Saturday, November 18, 2017
Lost Artists - Ronald Balfour
At the website of that splendid publisher of the fantastic Side Real Press there is a feature on Decadent Illustrators which celebrates the fine Beardsleyesque illustrations by Ronald Balfour for an edition of The Rubaiyat of Omar Khayyam issued by Constable in 1920. The languorous, intricate and erotic designs are remarkable for a young artist in his early twenties.
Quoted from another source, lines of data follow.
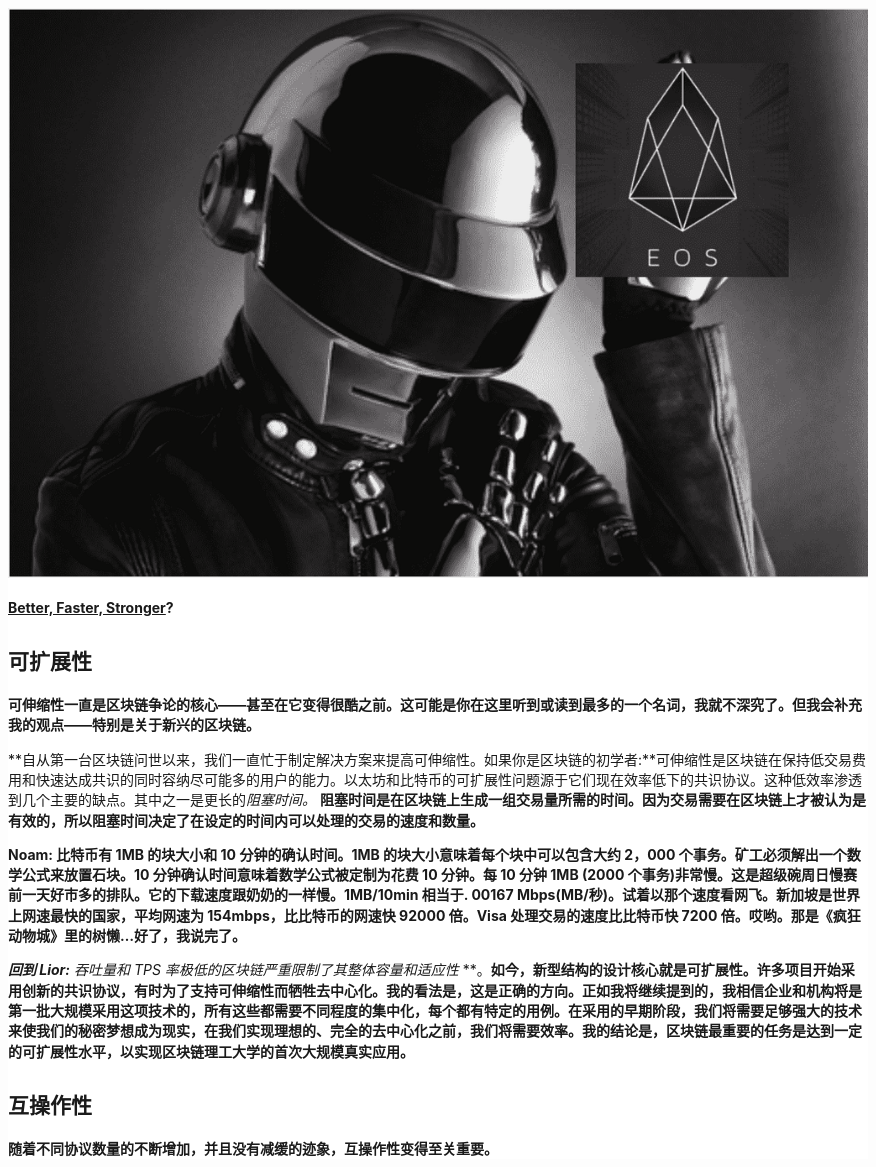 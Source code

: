 **![](img/f44965c332618770043a7b0c190a0ad8.png)**

**[Better, Faster, Stronger](https://www.youtube.com/watch?v=GDpmVUEjagg#t=01m00s)?**

## ****可扩展性****

**可伸缩性一直是区块链争论的核心——甚至在它变得很酷之前。这可能是你在这里听到或读到最多的一个名词，我就不深究了。但我会补充我的观点——特别是关于新兴的区块链。**

**自从第一台区块链问世以来，我们一直忙于制定解决方案来提高可伸缩性。如果你是区块链的初学者:**可伸缩性是区块链在保持低交易费用和快速达成共识的同时容纳尽可能多的用户的能力。以太坊和比特币的可扩展性问题源于它们现在效率低下的共识协议。这种低效率渗透到几个主要的缺点。其中之一是更长的*阻塞时间。* **阻塞时间是在区块链上生成一组交易量所需的时间。**因为交易需要在区块链上才被认为是有效的，所以阻塞时间决定了在设定的时间内可以处理的交易的速度和数量。****

****Noam:** 比特币有 1MB 的块大小和 10 分钟的确认时间。1MB 的块大小意味着每个块中可以包含大约 2，000 个事务。矿工必须解出一个数学公式来放置石块。10 分钟确认时间意味着数学公式被定制为花费 10 分钟。每 10 分钟 1MB (2000 个事务)非常慢。这是超级碗周日慢赛前一天好市多的排队。它的下载速度跟奶奶的一样慢。1MB/10min 相当于. 00167 Mbps(MB/秒)。试着以那个速度看网飞。新加坡是世界上网速最快的国家，平均网速为 154mbps，比比特币的网速快 92000 倍。Visa 处理交易的速度比比特币快 7200 倍。哎哟。那是《疯狂动物城》里的树懒…好了，我说完了。**

****回到 Lior:** 吞吐量和 TPS 率极低的区块链严重限制了其整体容量和*适应性* **。**如今，新型结构的设计核心就是可扩展性。许多项目开始采用创新的共识协议，有时为了支持可伸缩性而牺牲去中心化。我的看法是，这是正确的方向。正如我将继续提到的，我相信企业和机构将是第一批大规模采用这项技术的，所有这些都需要不同程度的集中化，每个都有特定的用例。在采用的早期阶段，我们将需要足够强大的技术来使我们的秘密梦想成为现实，在我们实现理想的、完全的去中心化之前，我们将需要效率。**我的结论是，区块链最重要的任务是达到一定的可扩展性水平，以实现区块链理工大学的首次大规模真实应用。****

## ****互操作性****

**随着不同协议数量的不断增加，并且没有减缓的迹象，互操作性变得至关重要。**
I chose a few of the designs to illustrate my essays on lost works of the Eighteen Nineties, presented in Wraiths and What Became of Dr Ludovicus (Zagava, 2014; new edition, 2015). However, as the Side Real commentary notes, very little seems to be known about Ronald Balfour.
As we have remarked before, lost artists of the fantastic are even harder to find out about than neglected authors. Indeed, in the absence of biographical information, the artist seems to be sometimes confused with Ronald Edmond Balfour (1904-1945), the historian. I am afraid I have forgotten now quite how I followed various leads to identifying a few basic facts about the artist, but this is what I found.
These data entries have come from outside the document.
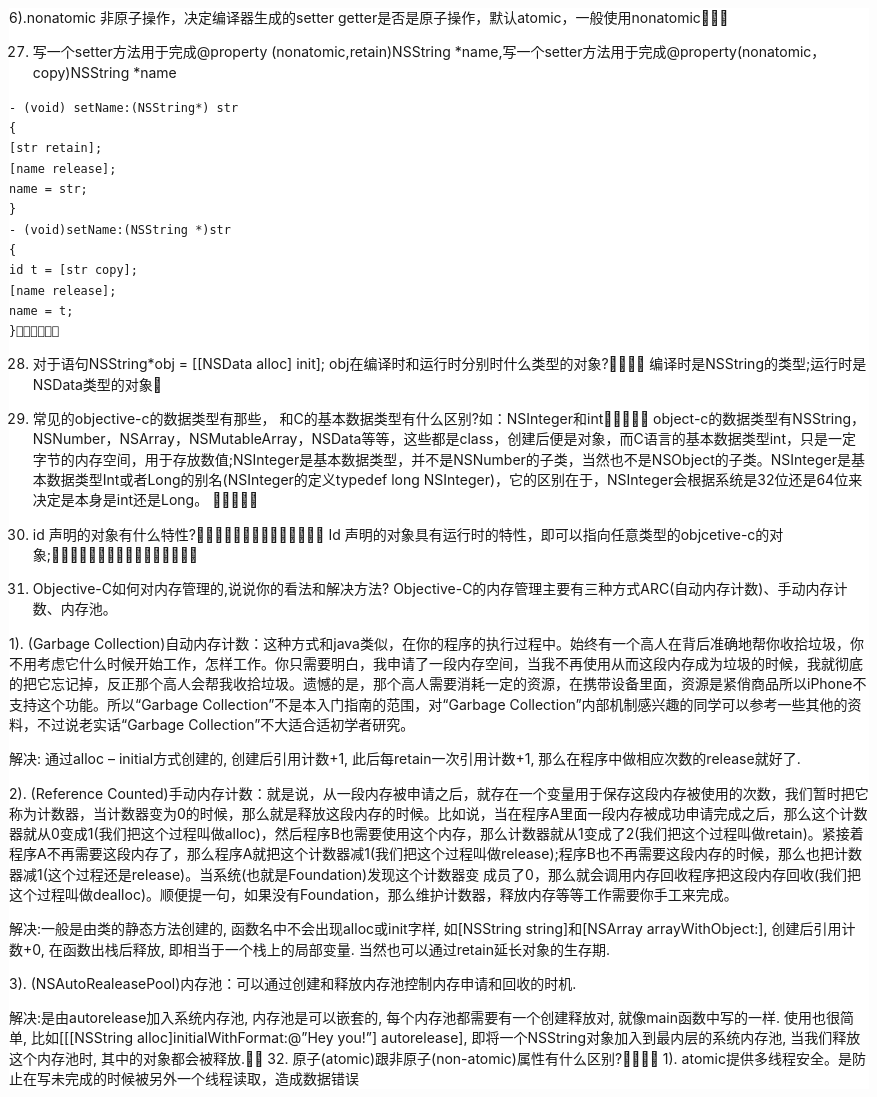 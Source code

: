 6).nonatomic 非原子操作，决定编译器生成的setter getter是否是原子操作，默认atomic，一般使用nonatomic

27. 写一个setter方法用于完成@property (nonatomic,retain)NSString *name,写一个setter方法用于完成@property(nonatomic，copy)NSString *name

```
- (void) setName:(NSString*) str
{
[str retain];
[name release];
name = str;
}
- (void)setName:(NSString *)str
{
id t = [str copy];
[name release];
name = t;
}
```

28. 对于语句NSString*obj = [[NSData alloc] init]; obj在编译时和运行时分别时什么类型的对象?
编译时是NSString的类型;运行时是NSData类型的对象

29. 常见的objective-c的数据类型有那些， 和C的基本数据类型有什么区别?如：NSInteger和int
object-c的数据类型有NSString，NSNumber，NSArray，NSMutableArray，NSData等等，这些都是class，创建后便是对象，而C语言的基本数据类型int，只是一定字节的内存空间，用于存放数值;NSInteger是基本数据类型，并不是NSNumber的子类，当然也不是NSObject的子类。NSInteger是基本数据类型Int或者Long的别名(NSInteger的定义typedef long NSInteger)，它的区别在于，NSInteger会根据系统是32位还是64位来决定是本身是int还是Long。

30. id 声明的对象有什么特性?
Id 声明的对象具有运行时的特性，即可以指向任意类型的objcetive-c的对象;

31. Objective-C如何对内存管理的,说说你的看法和解决方法?
Objective-C的内存管理主要有三种方式ARC(自动内存计数)、手动内存计数、内存池。

1). (Garbage Collection)自动内存计数：这种方式和java类似，在你的程序的执行过程中。始终有一个高人在背后准确地帮你收拾垃圾，你不用考虑它什么时候开始工作，怎样工作。你只需要明白，我申请了一段内存空间，当我不再使用从而这段内存成为垃圾的时候，我就彻底的把它忘记掉，反正那个高人会帮我收拾垃圾。遗憾的是，那个高人需要消耗一定的资源，在携带设备里面，资源是紧俏商品所以iPhone不支持这个功能。所以“Garbage Collection”不是本入门指南的范围，对“Garbage Collection”内部机制感兴趣的同学可以参考一些其他的资料，不过说老实话“Garbage Collection”不大适合适初学者研究。

解决: 通过alloc – initial方式创建的, 创建后引用计数+1, 此后每retain一次引用计数+1, 那么在程序中做相应次数的release就好了.

2). (Reference Counted)手动内存计数：就是说，从一段内存被申请之后，就存在一个变量用于保存这段内存被使用的次数，我们暂时把它称为计数器，当计数器变为0的时候，那么就是释放这段内存的时候。比如说，当在程序A里面一段内存被成功申请完成之后，那么这个计数器就从0变成1(我们把这个过程叫做alloc)，然后程序B也需要使用这个内存，那么计数器就从1变成了2(我们把这个过程叫做retain)。紧接着程序A不再需要这段内存了，那么程序A就把这个计数器减1(我们把这个过程叫做release);程序B也不再需要这段内存的时候，那么也把计数器减1(这个过程还是release)。当系统(也就是Foundation)发现这个计数器变 成员了0，那么就会调用内存回收程序把这段内存回收(我们把这个过程叫做dealloc)。顺便提一句，如果没有Foundation，那么维护计数器，释放内存等等工作需要你手工来完成。

解决:一般是由类的静态方法创建的, 函数名中不会出现alloc或init字样, 如[NSString string]和[NSArray arrayWithObject:], 创建后引用计数+0, 在函数出栈后释放, 即相当于一个栈上的局部变量. 当然也可以通过retain延长对象的生存期.

3). (NSAutoRealeasePool)内存池：可以通过创建和释放内存池控制内存申请和回收的时机.

解决:是由autorelease加入系统内存池, 内存池是可以嵌套的, 每个内存池都需要有一个创建释放对, 就像main函数中写的一样. 使用也很简单, 比如[[[NSString alloc]initialWithFormat:@”Hey you!”] autorelease], 即将一个NSString对象加入到最内层的系统内存池, 当我们释放这个内存池时, 其中的对象都会被释放.
32. 原子(atomic)跟非原子(non-atomic)属性有什么区别?
1). atomic提供多线程安全。是防止在写未完成的时候被另外一个线程读取，造成数据错误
It seems reasonably certain that he is the Ronald Balfour who was the third and youngest son of Brigadier General Sir Alfred Granville Balfour, K.B.E., C.B., (1858- 1936) and Frances Elizabeth Simpson (d. 1936). An older brother, John, died in infancy and the second brother James was killed in World War 1 in 1917.
The artist, full name Ronald Egerton Balfour, was born in 1896 and died on 17 January 1941, apparently in a car accident. He had married Deirdre Phyllis Ulrica Hart-Davis on 24 April 1930, and they had two daughters, Susan Mary Balfour born 30 March 1931and Annabel Clare Balfour born 20 October 1935.
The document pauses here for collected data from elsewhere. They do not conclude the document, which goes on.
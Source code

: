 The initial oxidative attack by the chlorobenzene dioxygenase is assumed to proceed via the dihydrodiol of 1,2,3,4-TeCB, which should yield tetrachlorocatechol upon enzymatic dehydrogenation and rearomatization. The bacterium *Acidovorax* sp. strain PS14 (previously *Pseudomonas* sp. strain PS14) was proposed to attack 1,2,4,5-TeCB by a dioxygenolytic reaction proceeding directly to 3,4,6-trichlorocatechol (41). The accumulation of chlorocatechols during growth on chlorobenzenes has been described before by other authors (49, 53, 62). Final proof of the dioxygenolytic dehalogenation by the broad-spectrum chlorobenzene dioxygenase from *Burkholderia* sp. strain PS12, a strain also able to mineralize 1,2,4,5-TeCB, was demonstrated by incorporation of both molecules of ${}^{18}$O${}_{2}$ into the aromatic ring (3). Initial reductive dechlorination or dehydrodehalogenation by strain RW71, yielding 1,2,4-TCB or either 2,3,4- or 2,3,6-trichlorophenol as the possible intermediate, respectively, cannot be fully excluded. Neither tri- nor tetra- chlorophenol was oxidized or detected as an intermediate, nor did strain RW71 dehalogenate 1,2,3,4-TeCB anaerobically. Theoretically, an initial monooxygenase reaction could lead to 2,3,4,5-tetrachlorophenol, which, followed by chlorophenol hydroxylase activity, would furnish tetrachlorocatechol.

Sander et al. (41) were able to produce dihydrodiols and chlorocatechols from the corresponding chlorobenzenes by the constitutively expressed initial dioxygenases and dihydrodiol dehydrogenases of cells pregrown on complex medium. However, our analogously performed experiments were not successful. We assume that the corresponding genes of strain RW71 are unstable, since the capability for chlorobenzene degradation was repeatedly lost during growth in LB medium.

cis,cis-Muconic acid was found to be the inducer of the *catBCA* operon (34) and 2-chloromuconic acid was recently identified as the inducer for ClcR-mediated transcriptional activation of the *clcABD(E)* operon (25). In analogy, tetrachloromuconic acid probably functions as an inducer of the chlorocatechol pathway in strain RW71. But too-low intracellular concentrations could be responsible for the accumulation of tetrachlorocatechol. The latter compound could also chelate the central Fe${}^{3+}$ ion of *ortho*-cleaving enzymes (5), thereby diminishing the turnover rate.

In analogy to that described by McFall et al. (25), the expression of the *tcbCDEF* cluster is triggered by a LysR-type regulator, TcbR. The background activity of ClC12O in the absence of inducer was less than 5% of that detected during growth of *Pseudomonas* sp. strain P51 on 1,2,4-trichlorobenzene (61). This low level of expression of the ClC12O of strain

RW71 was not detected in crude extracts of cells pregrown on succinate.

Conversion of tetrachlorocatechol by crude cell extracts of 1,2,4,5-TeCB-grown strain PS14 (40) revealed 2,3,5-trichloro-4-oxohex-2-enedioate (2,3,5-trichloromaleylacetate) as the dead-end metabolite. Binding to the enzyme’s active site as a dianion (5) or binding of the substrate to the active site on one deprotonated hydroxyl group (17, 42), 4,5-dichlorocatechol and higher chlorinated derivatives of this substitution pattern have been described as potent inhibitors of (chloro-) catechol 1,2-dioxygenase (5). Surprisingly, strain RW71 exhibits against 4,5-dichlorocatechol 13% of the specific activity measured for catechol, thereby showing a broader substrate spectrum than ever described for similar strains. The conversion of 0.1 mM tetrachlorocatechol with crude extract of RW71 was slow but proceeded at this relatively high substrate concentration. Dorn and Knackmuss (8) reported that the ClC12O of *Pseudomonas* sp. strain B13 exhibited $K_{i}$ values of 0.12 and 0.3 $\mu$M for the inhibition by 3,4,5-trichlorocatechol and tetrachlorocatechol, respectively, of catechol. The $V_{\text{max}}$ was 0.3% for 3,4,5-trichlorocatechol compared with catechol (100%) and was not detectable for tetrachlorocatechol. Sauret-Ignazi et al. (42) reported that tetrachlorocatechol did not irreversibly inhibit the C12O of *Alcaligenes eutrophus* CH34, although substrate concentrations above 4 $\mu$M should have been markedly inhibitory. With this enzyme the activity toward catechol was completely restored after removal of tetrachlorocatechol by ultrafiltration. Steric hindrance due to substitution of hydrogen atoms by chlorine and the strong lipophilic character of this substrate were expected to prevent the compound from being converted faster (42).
Balfour also provided “decorations” for Thin Air: A Himalayan Interlude by Constance Bridges (Brewer & Warren, New York, 1930). There is a suggestion that he may have accompanied the author to the Himalayas to make the illustrations. A copy of C.P. Skrine’s Chinese Central Asia (London: Methuen, 1926) has been catalogued with his signature, perhaps suggesting an interest in the region.
The Victoria & Albert Museum online catalogue includes the tantalising information that they hold a pencil drawing of a robot by Balfour, but it is not reproduced and they evidently have no further information about him. It would be interesting to know if this was intended for another illustrated edition. Capek’s R U R, which introduced the word ‘robot’ was published in Prague in 1920.
It seems unusual that Balfour apparently published no other illustrations than the Rubaiyat and the Himalayan book, and that so little seems to have survived about him. Perhaps there may still be fleeting allusions in unexpected memoirs, or designs in periodicals yet to be discovered.